日本にもあるNTDs:疥癬(かいせん)患者さんの体験談

疥癬(かいせん)は、ヒゼンダニに感染することで起こる伝染性の皮膚病で、強い痒みを伴います。「角化型疥癬」と呼ばれる重症型になると、皮膚に住みつくダニの数が桁違いに多く、感染力も高まります。以下は、日本在住の疥癬患者さんの手記および主治医のコメントをJAGntd事務局で編集したものです。手記は2021年11月に書かれました。

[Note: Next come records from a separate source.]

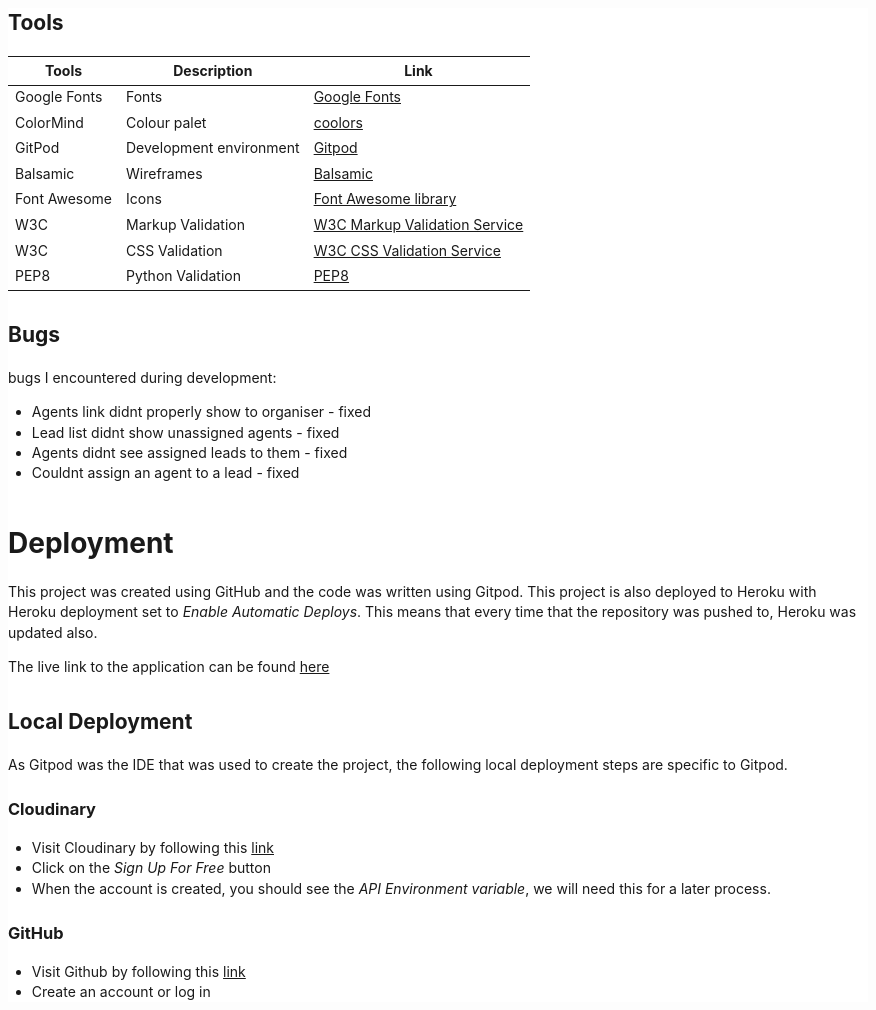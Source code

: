 
## Tools
| Tools | Description | Link |
|--|--|--|
| Google Fonts| Fonts |[Google Fonts](https://fonts.google.com/ "Fonts")|
| ColorMind|Colour palet| [coolors](http://colormind.io/ "colormind")|
| GitPod | Development environment |[Gitpod](https://www.gitpod.io/ "Gitpod")|
| Balsamic | Wireframes |[Balsamic](https://balsamiq.com/wireframes/ "Balsamic")|
| Font Awesome | Icons |[Font Awesome library](https://fontawesome.com/ "Font Awesome")|
| W3C | Markup Validation | [W3C Markup Validation Service](https://validator.w3.org/ "W3C")|
| W3C | CSS Validation | [W3C CSS Validation Service](https://jigsaw.w3.org/css-validator/ "W3C")|
| PEP8 | Python Validation | [PEP8](http://pep8online.com/ "PEP8")|



## Bugs
bugs I encountered during development:
* Agents link didnt properly show to organiser - fixed
* Lead list didnt show unassigned agents - fixed
* Agents didnt see assigned leads to them - fixed
* Couldnt assign an agent to a lead - fixed
 


# Deployment

This project was created using GitHub and the code was written using Gitpod. This project is also deployed to Heroku with Heroku deployment set to *Enable Automatic Deploys*. This means that every time that the repository was pushed to, Heroku was updated also.

The live link to the application can be found [here](https://bes-crm.herokuapp.com)

## Local Deployment

As Gitpod was the IDE that was used to create the project, the following local deployment steps are specific to Gitpod.

### Cloudinary
* Visit Cloudinary by following this [link](https://cloudinary.com)
* Click on the *Sign Up For Free* button
* When the account is created, you should see the *API Environment variable*, we will need this for a later process.

### GitHub
* Visit Github by following this [link](https://github.com/JJohnyy/BES-CRM)
* Create an account or log in
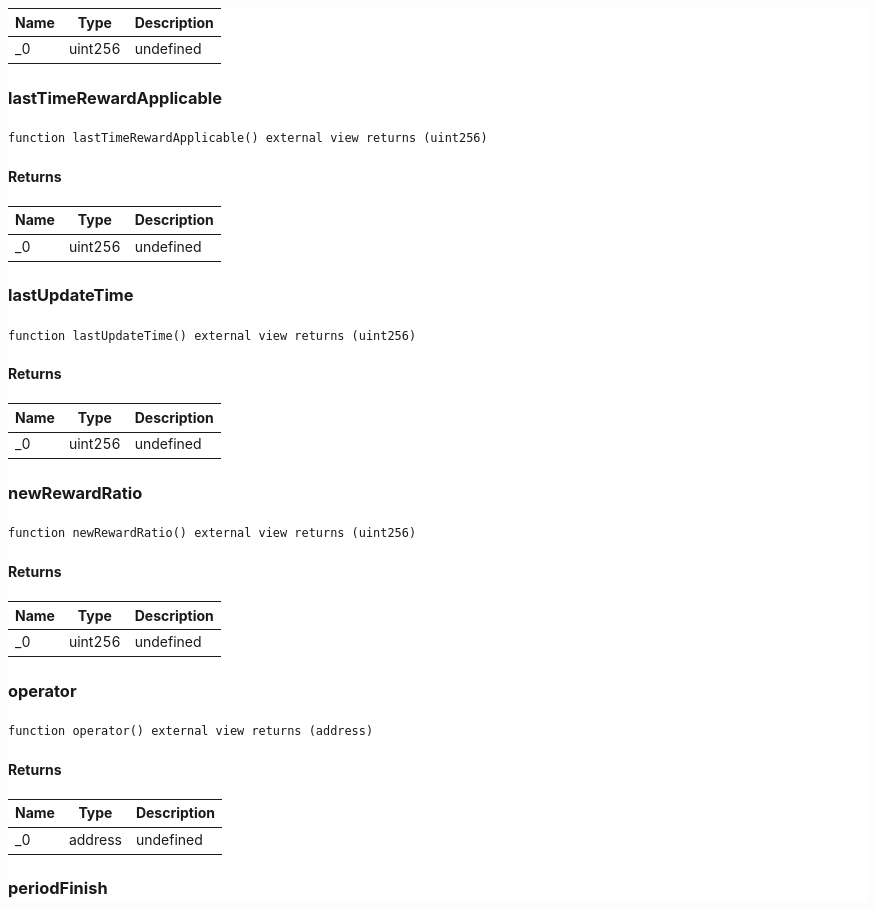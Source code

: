 | Name | Type    | Description |
| ---- | ------- | ----------- |
| \_0  | uint256 | undefined   |

### lastTimeRewardApplicable

```solidity
function lastTimeRewardApplicable() external view returns (uint256)
```

#### Returns

| Name | Type    | Description |
| ---- | ------- | ----------- |
| \_0  | uint256 | undefined   |

### lastUpdateTime

```solidity
function lastUpdateTime() external view returns (uint256)
```

#### Returns

| Name | Type    | Description |
| ---- | ------- | ----------- |
| \_0  | uint256 | undefined   |

### newRewardRatio

```solidity
function newRewardRatio() external view returns (uint256)
```

#### Returns

| Name | Type    | Description |
| ---- | ------- | ----------- |
| \_0  | uint256 | undefined   |

### operator

```solidity
function operator() external view returns (address)
```

#### Returns

| Name | Type    | Description |
| ---- | ------- | ----------- |
| \_0  | address | undefined   |

### periodFinish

先に症状が出たのは、私(患者)の妻でした。体中に湿疹ができ、内科で処方された塗り薬を使っていましたが、症状がぶり返す日々が半年以上続きました。妻が体中を掻きむしるようになり、ある日、妻がお世話になっているデイサービスの方に、疥癬を疑われました。近くの皮膚科の先生から、さらに疥癬に詳しい先生を紹介していただき、夫婦そろって伺いました。私は通常疥癬、妻は角化型疥癬と診断されました。

私はこの病気を知らなかったので、塗り薬で治るだろうと軽く受け止めました。しかしダニが原因と聞いてから、とても怖くなりました。私は、夜寝ると30分から1時間くらいはかゆくてかゆくて、つらかったです。主治医の先生が「この病気はつらいが必ず治るから心配しないで」、「ダニは人から離れると2-3日以上は生きられません」と教えてくださり、これが心の支えとなりました。

診断後、すぐに治療が始まりました。イベルメクチンという薬を週1回飲みました。当時、新型コロナウィルスの影響で、イベルメクチンは入手が難しくなっていたらしいのですが、先生が手配してくれました。塗り薬を全身につける治療もしました。8週間ほど治療を続けて、妻も私もダニが見つからなくなりました。私のかゆみは楽になりましたが、妻はダニがいなくなった後も1カ月以上も掻いていました。認知症の妻は爪を立て血が出るまで掻くので、その傷がカサブタになり、それも痒いようでした。

治療中は仕事も休みました。疥癬のためデイサービスを利用することができなくなった妻を、自宅に一人で置いておくことができなかったからです。毎日の洗濯が、とにかく大変でした。洗濯物はビニール袋に入れてダニを殺す薬品を散布し、袋の口をしめて1時間待ちます。そのあと60度の熱風殺菌で洗濯します。掃除をするときはフローリングや畳の上もコロコロをして、掃除機をかけ、そのあとで雑巾がけをしました。

買い物の際も、ダニをうつさないように気を使いました。食品など最小限使うものだけ買い、買わない品物は触らず、なるべく滞在時間を短くするようにしました。毎月通っている病院には、疥癬に感染しましたと電話し、病院の前で待って処方箋を出してもらい、そこで会計もしました。薬局でも同じようにして、薬局の前で薬をもらい、会計をしました。

先生から「もうダニはいませんよ」と言われてもまだ心配で、さらに2回診察を受けて「これで治りました」と言われるまでは、このような生活を続けました。

 

主治医のコメント

疥癬への対応は「ヒゼンダニの駆虫」と「感染拡大予防」が基本で、角化型疥癬の場合は隔離が必要です。今回、角化型と診断された患者さん(「妻」)は、デイサービスの方々からは隔離できましたが、介護者であるご主人からは隔離できませんでした。約2週間の治療で駆虫が進み、角化型疥癬から通常疥癬になった時点で、徹底した洗濯・掃除や他人との接触回避といった対応は解除としました。ただ、その時点ではまだ痒みも強く、患者さんはご心配で角化型の対応の解除に踏み切れなかったようです。疥癬は他の皮膚病との見分けがつきにくい皮膚病で、角化型疥癬になる前に治療を始めることが大切です。「この痒さはふつうじゃない」「なんだかみんなが痒くなってきた」ことに気づいたら、早めに皮膚科専門医にご相談ください。